§ Required work: The output has to be the full set of records, reproduced exactly, minus any picture.

Saved data entries
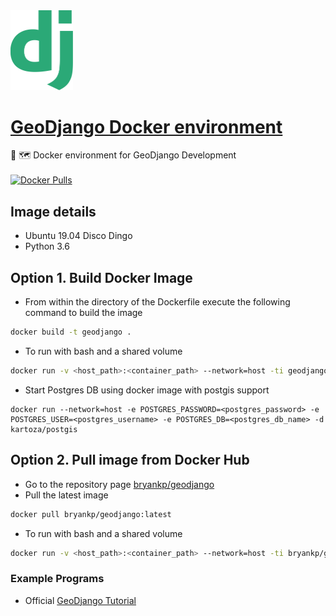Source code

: <img src="https://github.com/KnowledgePending/GeoDjango-Docker/blob/master/images/logo.png?raw=true" width ="100"> 

# [GeoDjango Docker environment](https://github.com/KnowledgePending/GeoDjango-Docker)
🐳 🗺️ Docker environment for GeoDjango Development  
<br>
[![Docker Pulls](https://img.shields.io/docker/pulls/bryankp/geodjango.svg)](https://hub.docker.com/r/bryankp/geodjango)  

## Image details
* Ubuntu 19.04 Disco Dingo
* Python 3.6

## Option 1. Build Docker Image
* From within the directory of the Dockerfile execute the following command to build the image
```BASH
docker build -t geodjango .
```
* To run with bash and a shared volume
```BASH
docker run -v <host_path>:<container_path> --network=host -ti geodjango bash
```
* Start Postgres DB using docker image with postgis support
```
docker run --network=host -e POSTGRES_PASSWORD=<postgres_password> -e POSTGRES_USER=<postgres_username> -e POSTGRES_DB=<postgres_db_name> -d kartoza/postgis
```

## Option 2. Pull image from Docker Hub
* Go to the repository page [bryankp/geodjango](https://hub.docker.com/r/bryankp/geodjango)
* Pull the latest image
```BASH
docker pull bryankp/geodjango:latest
```
* To run with bash and a shared volume
```BASH
docker run -v <host_path>:<container_path> --network=host -ti bryankp/geodjango:latest bash
```
### Example Programs
* Official [GeoDjango Tutorial](https://docs.djangoproject.com/en/2.2/ref/contrib/gis/tutorial/)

§ Worked solution:
Source code

: <img src="https://github.com/KnowledgePending/GeoDjango-Docker/blob/master/images/logo.png?raw=true" width ="100"> 

# [GeoDjango Docker environment](https://github.com/KnowledgePending/GeoDjango-Docker)
🐳 🗺️ Docker environment for GeoDjango Development  
<br>
[![Docker Pulls](https://img.shields.io/docker/pulls/bryankp/geodjango.svg)](https://hub.docker.com/r/bryankp/geodjango)  

## Image details
* Ubuntu 19.04 Disco Dingo
* Python 3.6

## Option 1. Build Docker Image
* From within the directory of the Dockerfile execute the following command to build the image
```BASH
docker build -t geodjango .
```
* To run with bash and a shared volume
```BASH
docker run -v <host_path>:<container_path> --network=host -ti geodjango bash
```
* Start Postgres DB using docker image with postgis support
```
docker run --network=host -e POSTGRES_PASSWORD=<postgres_password> -e POSTGRES_USER=<postgres_username> -e POSTGRES_DB=<postgres_db_name> -d kartoza/postgis
```

## Option 2. Pull image from Docker Hub
* Go to the repository page [bryankp/geodjango](https://hub.docker.com/r/bryankp/geodjango)
* Pull the latest image
```BASH
docker pull bryankp/geodjango:latest
```
* To run with bash and a shared volume
```BASH
docker run -v <host_path>:<container_path> --network=host -ti bryankp/geodjango:latest bash
```
### Example Programs
* Official [GeoDjango Tutorial](https://docs.djangoproject.com/en/2.2/ref/contrib/gis/tutorial/)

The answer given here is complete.